Sample purity and telomere lengths

Samples were assessed for tumor cell content using PurBayes35 and telomere lengths were determined using Computel36 using default settings, both presented in Supplementary Data 1.

Viral reads and transposition events

Analysis of WGS reads for viral content, which produced only low counts of expected Herpesviridae family reads or reads consistent with plasmid vector contamination, thus giving no support for a role for DNA viruses in SI-NET, was performed using a previously established pipeline37. TraFiC-mem was used for detection of somatic mobile element insertions38, which revealed only a single LINE1 transposition event (in BCAS3 in sample 5F).

Phylogenetic analyses

Phylogenetic analyses were based on SNVs only, as indel calls contained a higher fraction of problematic calls. Maximum parsimony phylogenies were reconstructed and visualized using MEGAX (v10.1.8) with default settings39. Bootstrapping was performed using 500 replications.

Mutational signatures

The autosomal trinucleotide profile for each tumor was matched against known mutational signatures from COSMIC16 (v3 release) using the R package deconstructSigs40 (version 1.9.0). We used default parameters and a maximum of 4 signatures for each sample.
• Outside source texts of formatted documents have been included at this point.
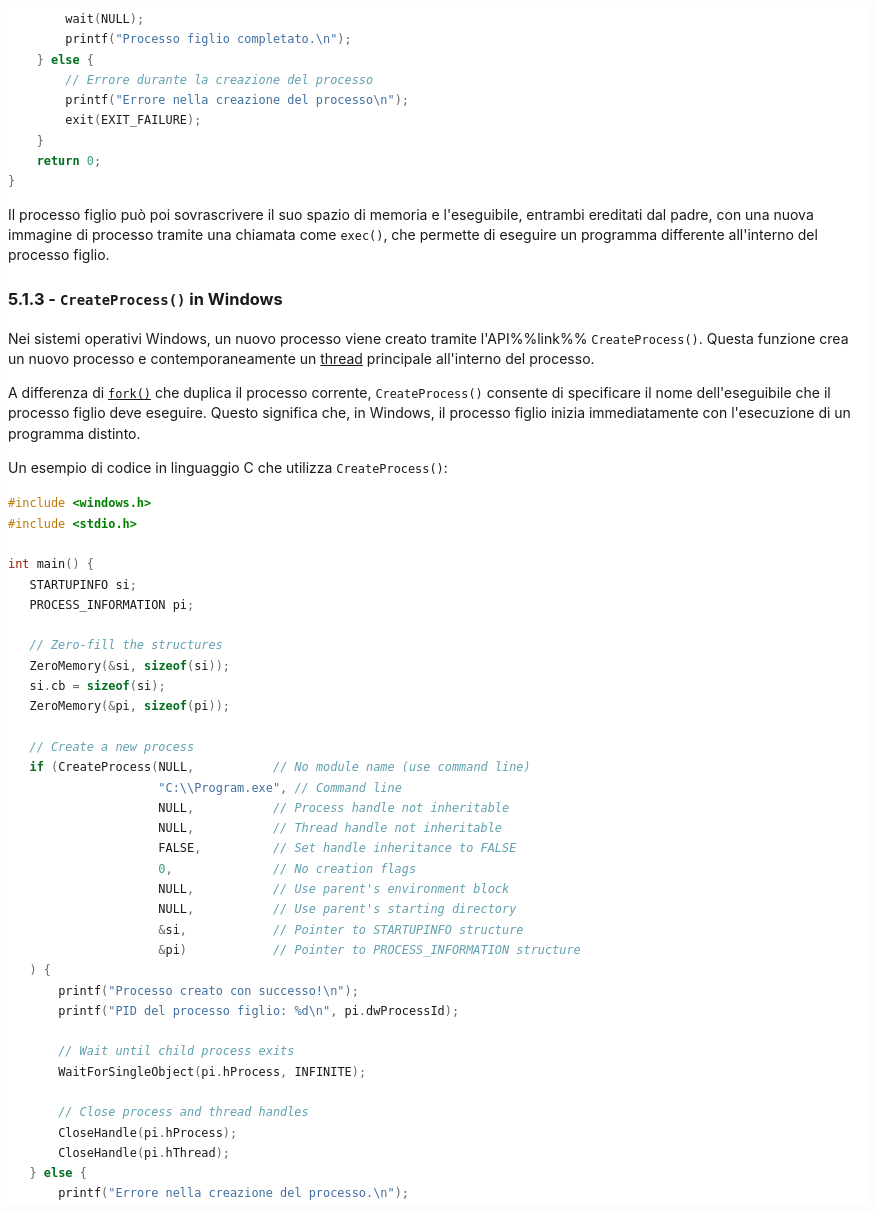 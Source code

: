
 ```c
        wait(NULL);
        printf("Processo figlio completato.\n");
    } else {
        // Errore durante la creazione del processo
        printf("Errore nella creazione del processo\n");
        exit(EXIT_FAILURE);
    }
    return 0;
}

```

Il processo figlio può poi sovrascrivere il suo spazio di memoria e l'eseguibile, entrambi ereditati dal padre, con una nuova immagine di processo tramite una chiamata come `exec()`, che permette di eseguire un programma differente all'interno del processo figlio.

### 5.1.3 - `CreateProcess()` in Windows

Nei sistemi operativi Windows, un nuovo processo viene creato tramite l'API%%link%% `CreateProcess()`. Questa funzione crea un nuovo processo e contemporaneamente un [thread](Processi%20di%20un%20Sistema%20Operativo.md#6%20-%20Thread) principale all'interno del processo.

A differenza di [`fork()`](Processi%20di%20un%20Sistema%20Operativo.md#5.1.2%20-%20`fork()`%20in%20Unix/Linux) che duplica il processo corrente, `CreateProcess()` consente di specificare il nome dell'eseguibile che il processo figlio deve eseguire. Questo significa che, in Windows, il processo figlio inizia immediatamente con l'esecuzione di un programma distinto.

Un esempio di codice in linguaggio C che utilizza `CreateProcess()`:

```c
#include <windows.h>
#include <stdio.h>

int main() {
   STARTUPINFO si;
   PROCESS_INFORMATION pi;

   // Zero-fill the structures
   ZeroMemory(&si, sizeof(si));
   si.cb = sizeof(si);
   ZeroMemory(&pi, sizeof(pi));

   // Create a new process
   if (CreateProcess(NULL,           // No module name (use command line)
					 "C:\\Program.exe", // Command line
					 NULL,           // Process handle not inheritable
					 NULL,           // Thread handle not inheritable
					 FALSE,          // Set handle inheritance to FALSE
					 0,              // No creation flags
					 NULL,           // Use parent's environment block
					 NULL,           // Use parent's starting directory
					 &si,            // Pointer to STARTUPINFO structure
					 &pi)            // Pointer to PROCESS_INFORMATION structure
   ) {
	   printf("Processo creato con successo!\n");
	   printf("PID del processo figlio: %d\n", pi.dwProcessId);

	   // Wait until child process exits
	   WaitForSingleObject(pi.hProcess, INFINITE);

	   // Close process and thread handles
	   CloseHandle(pi.hProcess);
	   CloseHandle(pi.hThread);
   } else {
	   printf("Errore nella creazione del processo.\n");
``` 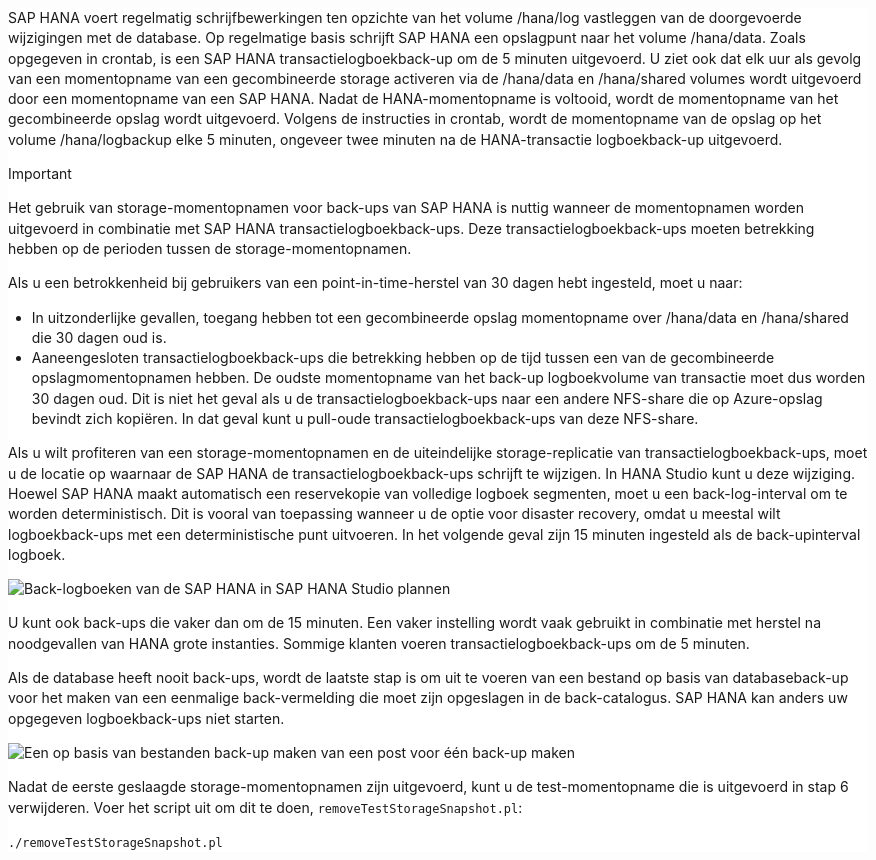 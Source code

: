 SAP HANA voert regelmatig schrijfbewerkingen ten opzichte van het volume /hana/log vastleggen van de doorgevoerde wijzigingen met de database. Op regelmatige basis schrijft SAP HANA een opslagpunt naar het volume /hana/data. Zoals opgegeven in crontab, is een SAP HANA transactielogboekback-up om de 5 minuten uitgevoerd. U ziet ook dat elk uur als gevolg van een momentopname van een gecombineerde storage activeren via de /hana/data en /hana/shared volumes wordt uitgevoerd door een momentopname van een SAP HANA. Nadat de HANA-momentopname is voltooid, wordt de momentopname van het gecombineerde opslag wordt uitgevoerd. Volgens de instructies in crontab, wordt de momentopname van de opslag op het volume /hana/logbackup elke 5 minuten, ongeveer twee minuten na de HANA-transactie logboekback-up uitgevoerd.

> 

>[!IMPORTANT]
> Het gebruik van storage-momentopnamen voor back-ups van SAP HANA is nuttig wanneer de momentopnamen worden uitgevoerd in combinatie met SAP HANA transactielogboekback-ups. Deze transactielogboekback-ups moeten betrekking hebben op de perioden tussen de storage-momentopnamen. 

Als u een betrokkenheid bij gebruikers van een point-in-time-herstel van 30 dagen hebt ingesteld, moet u naar:

- In uitzonderlijke gevallen, toegang hebben tot een gecombineerde opslag momentopname over /hana/data en /hana/shared die 30 dagen oud is.
- Aaneengesloten transactielogboekback-ups die betrekking hebben op de tijd tussen een van de gecombineerde opslagmomentopnamen hebben. De oudste momentopname van het back-up logboekvolume van transactie moet dus worden 30 dagen oud. Dit is niet het geval als u de transactielogboekback-ups naar een andere NFS-share die op Azure-opslag bevindt zich kopiëren. In dat geval kunt u pull-oude transactielogboekback-ups van deze NFS-share.

Als u wilt profiteren van een storage-momentopnamen en de uiteindelijke storage-replicatie van transactielogboekback-ups, moet u de locatie op waarnaar de SAP HANA de transactielogboekback-ups schrijft te wijzigen. In HANA Studio kunt u deze wijziging. Hoewel SAP HANA maakt automatisch een reservekopie van volledige logboek segmenten, moet u een back-log-interval om te worden deterministisch. Dit is vooral van toepassing wanneer u de optie voor disaster recovery, omdat u meestal wilt logboekback-ups met een deterministische punt uitvoeren. In het volgende geval zijn 15 minuten ingesteld als de back-upinterval logboek.

![Back-logboeken van de SAP HANA in SAP HANA Studio plannen](./media/hana-overview-high-availability-disaster-recovery/image5-schedule-backup.png)

U kunt ook back-ups die vaker dan om de 15 minuten. Een vaker instelling wordt vaak gebruikt in combinatie met herstel na noodgevallen van HANA grote instanties. Sommige klanten voeren transactielogboekback-ups om de 5 minuten.  

Als de database heeft nooit back-ups, wordt de laatste stap is om uit te voeren van een bestand op basis van databaseback-up voor het maken van een eenmalige back-vermelding die moet zijn opgeslagen in de back-catalogus. SAP HANA kan anders uw opgegeven logboekback-ups niet starten.

![Een op basis van bestanden back-up maken van een post voor één back-up maken](./media/hana-overview-high-availability-disaster-recovery/image6-make-backup.png)


Nadat de eerste geslaagde storage-momentopnamen zijn uitgevoerd, kunt u de test-momentopname die is uitgevoerd in stap 6 verwijderen. Voer het script uit om dit te doen, `removeTestStorageSnapshot.pl`:
```
./removeTestStorageSnapshot.pl
```
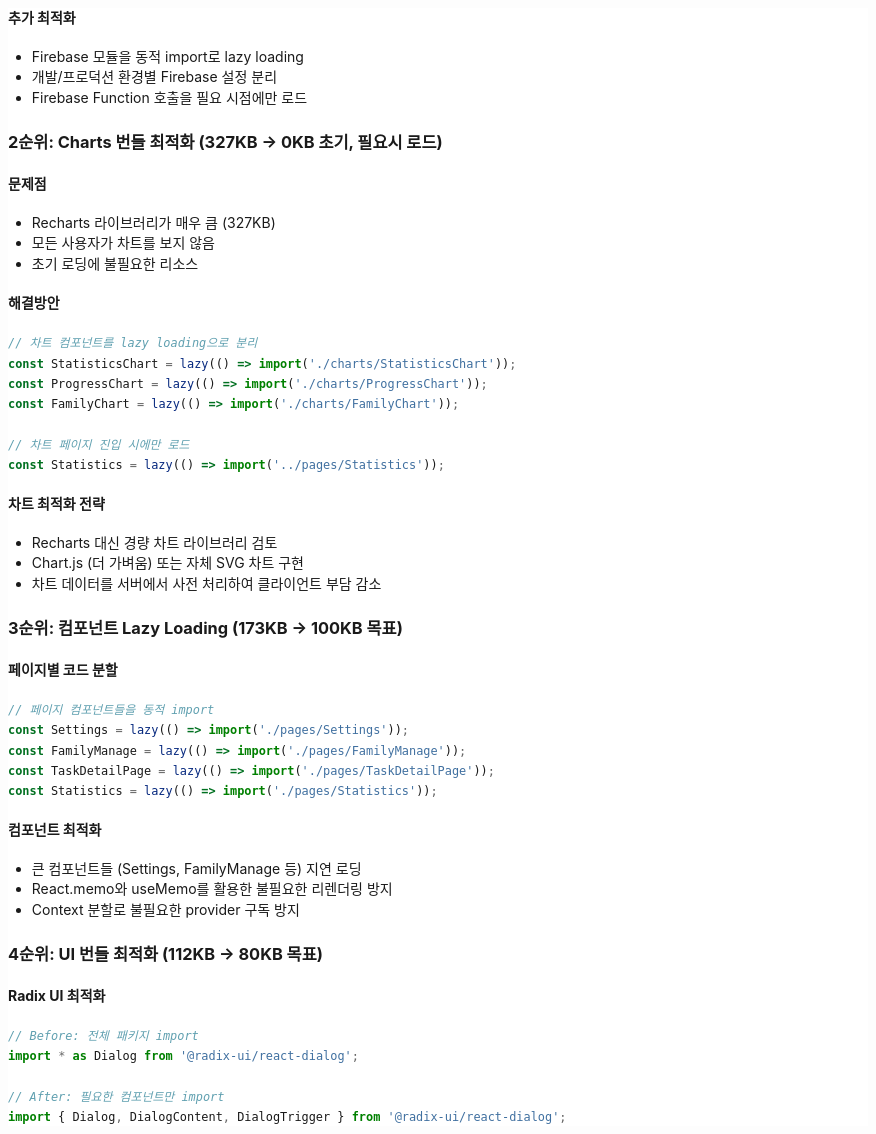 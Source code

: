 #### 추가 최적화
- Firebase 모듈을 동적 import로 lazy loading
- 개발/프로덕션 환경별 Firebase 설정 분리
- Firebase Function 호출을 필요 시점에만 로드

### 2순위: Charts 번들 최적화 (327KB → 0KB 초기, 필요시 로드)

#### 문제점
- Recharts 라이브러리가 매우 큼 (327KB)
- 모든 사용자가 차트를 보지 않음
- 초기 로딩에 불필요한 리소스

#### 해결방안
```javascript
// 차트 컴포넌트를 lazy loading으로 분리
const StatisticsChart = lazy(() => import('./charts/StatisticsChart'));
const ProgressChart = lazy(() => import('./charts/ProgressChart'));
const FamilyChart = lazy(() => import('./charts/FamilyChart'));

// 차트 페이지 진입 시에만 로드
const Statistics = lazy(() => import('../pages/Statistics'));
```

#### 차트 최적화 전략
- Recharts 대신 경량 차트 라이브러리 검토
- Chart.js (더 가벼움) 또는 자체 SVG 차트 구현
- 차트 데이터를 서버에서 사전 처리하여 클라이언트 부담 감소

### 3순위: 컴포넌트 Lazy Loading (173KB → 100KB 목표)

#### 페이지별 코드 분할
```javascript
// 페이지 컴포넌트들을 동적 import
const Settings = lazy(() => import('./pages/Settings'));
const FamilyManage = lazy(() => import('./pages/FamilyManage'));
const TaskDetailPage = lazy(() => import('./pages/TaskDetailPage'));
const Statistics = lazy(() => import('./pages/Statistics'));
```

#### 컴포넌트 최적화
- 큰 컴포넌트들 (Settings, FamilyManage 등) 지연 로딩
- React.memo와 useMemo를 활용한 불필요한 리렌더링 방지
- Context 분할로 불필요한 provider 구독 방지

### 4순위: UI 번들 최적화 (112KB → 80KB 목표)

#### Radix UI 최적화
```javascript
// Before: 전체 패키지 import
import * as Dialog from '@radix-ui/react-dialog';

// After: 필요한 컴포넌트만 import
import { Dialog, DialogContent, DialogTrigger } from '@radix-ui/react-dialog';
```
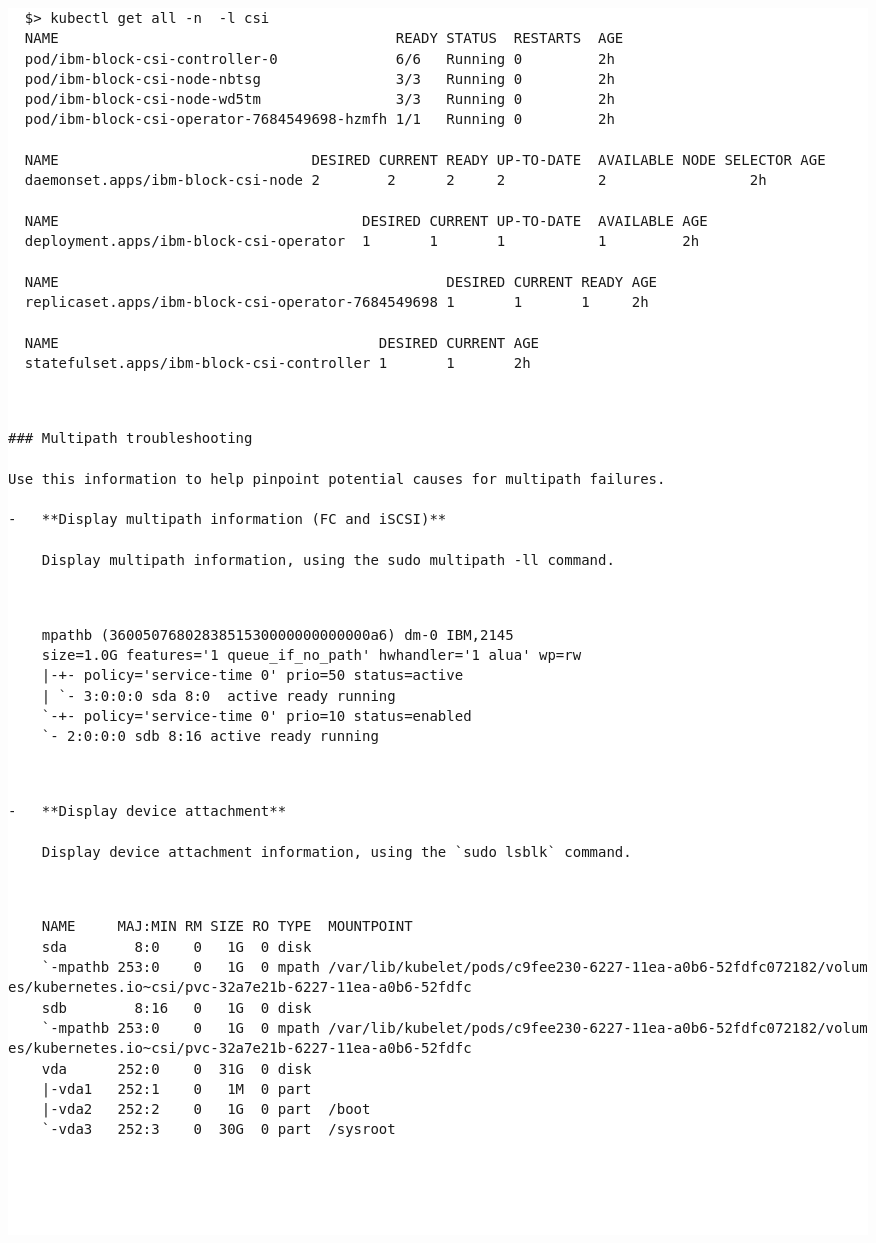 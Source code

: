   <pre>
  $> kubectl get all -n <namespace> -l csi
  NAME                                        READY STATUS  RESTARTS  AGE
  pod/ibm-block-csi-controller-0              6/6   Running 0         2h
  pod/ibm-block-csi-node-nbtsg                3/3   Running 0         2h
  pod/ibm-block-csi-node-wd5tm                3/3   Running 0         2h
  pod/ibm-block-csi-operator-7684549698-hzmfh 1/1   Running 0         2h

  NAME                              DESIRED CURRENT READY UP-TO-DATE  AVAILABLE NODE SELECTOR AGE
  daemonset.apps/ibm-block-csi-node 2        2      2     2           2         <none>        2h

  NAME                                    DESIRED CURRENT UP-TO-DATE  AVAILABLE AGE
  deployment.apps/ibm-block-csi-operator  1       1       1           1         2h

  NAME                                              DESIRED CURRENT READY AGE
  replicaset.apps/ibm-block-csi-operator-7684549698 1       1       1     2h

  NAME                                      DESIRED CURRENT AGE
  statefulset.apps/ibm-block-csi-controller 1       1       2h
  <pre/>

### Multipath troubleshooting

Use this information to help pinpoint potential causes for multipath failures.

-   **Display multipath information (FC and iSCSI)**

    Display multipath information, using the sudo multipath -ll command.

    <pre>
    mpathb (3600507680283851530000000000000a6) dm-0 IBM,2145
    size=1.0G features='1 queue_if_no_path' hwhandler='1 alua' wp=rw
    |-+- policy='service-time 0' prio=50 status=active
    | `- 3:0:0:0 sda 8:0  active ready running
    `-+- policy='service-time 0' prio=10 status=enabled
    `- 2:0:0:0 sdb 8:16 active ready running
    <pre/>

-   **Display device attachment**

    Display device attachment information, using the `sudo lsblk` command.

    <pre>
    NAME     MAJ:MIN RM SIZE RO TYPE  MOUNTPOINT
    sda        8:0    0   1G  0 disk  
    `-mpathb 253:0    0   1G  0 mpath /var/lib/kubelet/pods/c9fee230-6227-11ea-a0b6-52fdfc072182/volumes/kubernetes.io~csi/pvc-32a7e21b-6227-11ea-a0b6-52fdfc
    sdb        8:16   0   1G  0 disk  
    `-mpathb 253:0    0   1G  0 mpath /var/lib/kubelet/pods/c9fee230-6227-11ea-a0b6-52fdfc072182/volumes/kubernetes.io~csi/pvc-32a7e21b-6227-11ea-a0b6-52fdfc
    vda      252:0    0  31G  0 disk  
    |-vda1   252:1    0   1M  0 part  
    |-vda2   252:2    0   1G  0 part  /boot
    `-vda3   252:3    0  30G  0 part  /sysroot
    <pre/>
Copy number analysis and homolog phasing

Copy number alterations (CNAs) were called using XCAVATOR v2.141 in paired/somatic mode and a window size of 2000 bp using the RC option (analysis based on read counts per window). The segmented copy number results were filtered to remove small segments (<25 kb) prior to visualization using IGV. Whole-chromosome alterations were phased to determine what chromosome homolog was deleted based on SNP calls reported by VarScan somatic (“germline” and “LOH” sets with a required coverage of 20). Only heterozygous SNPs were considered (variant allele frequency ranging from 0.25 to 0.75 in the blood normal). Variant allele frequencies for individual SNPs were compared between a reference sample, typically the metastatic primary tumor in each patient, and other samples of interest by means of scatter plots.

Structural variant analyses

Structural variants (SVs) were called based on discordant read pairs and split reads using Manta (v1.5.0)42. Genomic coordinates of high-confidence SV calls were annotated using AnnotSV (v2.1)43. Of main interest were rearrangements with breakpoints in two genes, which were further investigated to determine if they were on the same strand in the final fusion, and whether the two coding sequences were fused in-frame, thus resulting in a putative valid fusion gene. This was done based on exon and coding sequence coordinates provided by AnnotSV.

Reporting summary

Further information on research design is available in the Nature Research Reporting Summary linked to this article.